- Opening Delimiter -

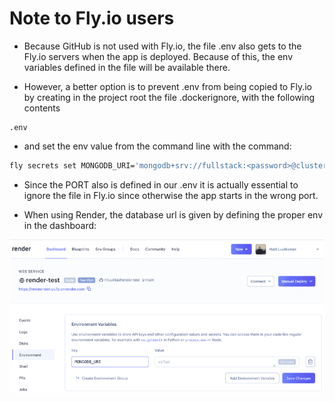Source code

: # Note to Fly.io users

- Because GitHub is not used with Fly.io, the file .env also gets to the Fly.io servers when the app is deployed. Because of this, the env variables defined in the file will be available there.

- However, a better option is to prevent .env from being copied to Fly.io by creating in the project root the file .dockerignore, with the following contents


```
.env
```

- and set the env value from the command line with the command:

```sh
fly secrets set MONGODB_URI='mongodb+srv://fullstack:<password>@cluster0.o1opl.mongodb.net/noteApp?retryWrites=true&w=majority'
```

- Since the PORT also is defined in our .env it is actually essential to ignore the file in Fly.io since otherwise the app starts in the wrong port.

- When using Render, the database url is given by defining the proper env in the dashboard:

<img src="note for flyio.png" alt="render page to set env values after pushing to fly.io">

- Closing Delimiter -

PROBLEM DETAILS
Scan the data above. Return every line with "from" in it.

OUTPUT BELOW
- However, a better option is to prevent .env from being copied to Fly.io by creating in the project root the file .dockerignore, with the following contents
- and set the env value from the command line with the command:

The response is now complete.